31.3.15

O oitavo mandamento: não escarnecerás dos pontapés na gramática dos outros

Múm, “Sing Along”, in https://www.youtube.com/watch?v=VeaRDcdwrZg&list=PL33kNpqOQ7kQm4W0TUEfGfojApwae_TzA
Passa na televisão uma rubrica, que dura um singelo minuto, sobre a arte de dominar a língua materna. É lançada uma pergunta, normalmente “como se escreve a seguinte palavra”, e oferecidas duas hipóteses de resposta. Uma delas, por via de regra, está certa. Depois vemos imagens do inquérito de rua que apanha o cidadão comum com o propósito de – não sei bem – instruir o público acerca do domínio da língua materna ou enxovalhar os cidadãos apanhados em falso com uma resposta errada.

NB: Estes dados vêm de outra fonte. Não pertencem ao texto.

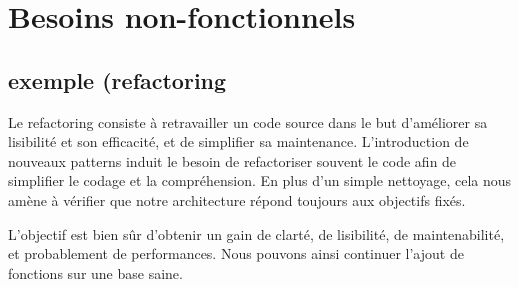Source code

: \section{Besoins non-fonctionnels}

\subsection{exemple (refactoring}\label{refactoring} 

Le refactoring consiste à retravailler un code source dans le but d'améliorer sa lisibilité et son efficacité, et de simplifier sa maintenance.
L'introduction de nouveaux patterns induit le besoin de refactoriser souvent le code afin de simplifier
le codage et la compréhension.
En plus d'un simple nettoyage, cela nous amène à vérifier que notre architecture répond toujours aux
objectifs fixés.

L'objectif est bien sûr d'obtenir un gain de clarté, de lisibilité, de maintenabilité, et probablement de performances. Nous pouvons ainsi continuer l'ajout de fonctions sur une base saine.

Já sei: não é, não pode ser, mister dos programadores fazerem corar de vergonha os cidadãos que, em ato generoso, emprestaram o rosto e a ignorância (ou o deslize pontual), como se fossem cobaias para a educação do povo. Mas, no fim de contas, é lá que desaguam as coisas. Imagine-se o cenário montado: somos apanhados na dobra de uma esquina, a jornalista de microfone empunhado a disparar a pergunta sobre a língua materna, fazendo-se acompanhar de uma câmara de filmar a tiracolo que funciona como o agente que intimida. Ato contínuo, escolhemos a opção errada para a pergunta que se nos esfregou no rosto. Tempos depois, no retiro do lar ou no bulício do café a meio do pequeno-almoço com os colegas de trabalho, aparecemos no ecrã em lamentável exibição de pontual ignorância do idioma. Não ficamos bem na fotografia. E não é bonito saber que uma multidão de tele-espetadores, mais instruídos que nós, sabia a resposta certa e, para cúmulo, escarnece do erro na resposta.
Isto faz lembrar alguns proto-catedráticos que, à falta de ocuparem o tempo com coisas úteis, desalfandegam a sua enorme sapiência, ocasionalmente untada com umas pitadas da erudição que os distingue da maralha, mas depois escorregam para o erro ortográfico ou para os atropelos à sintaxe. É quando o povo, na sua anti-erudição que se eleva ao altar do lugar-comum, sentencia que é na melhor fazenda que a nódoa aterra.
Por isso, proponho que as escrituras se abram a um oitavo mandamento: “não escarnecerás dos pontapés na gramática dos outros”. Só dos teus, para tudo ficar em harmonia. (Até porque faz falta a capacidade para não nos levarmos a sério.) E antes que o telhado se abata sobre a minha cabeça, fico já por aqui para não continuar a produção de palavras que me pode levar ao purgatório do ultraje à gramática.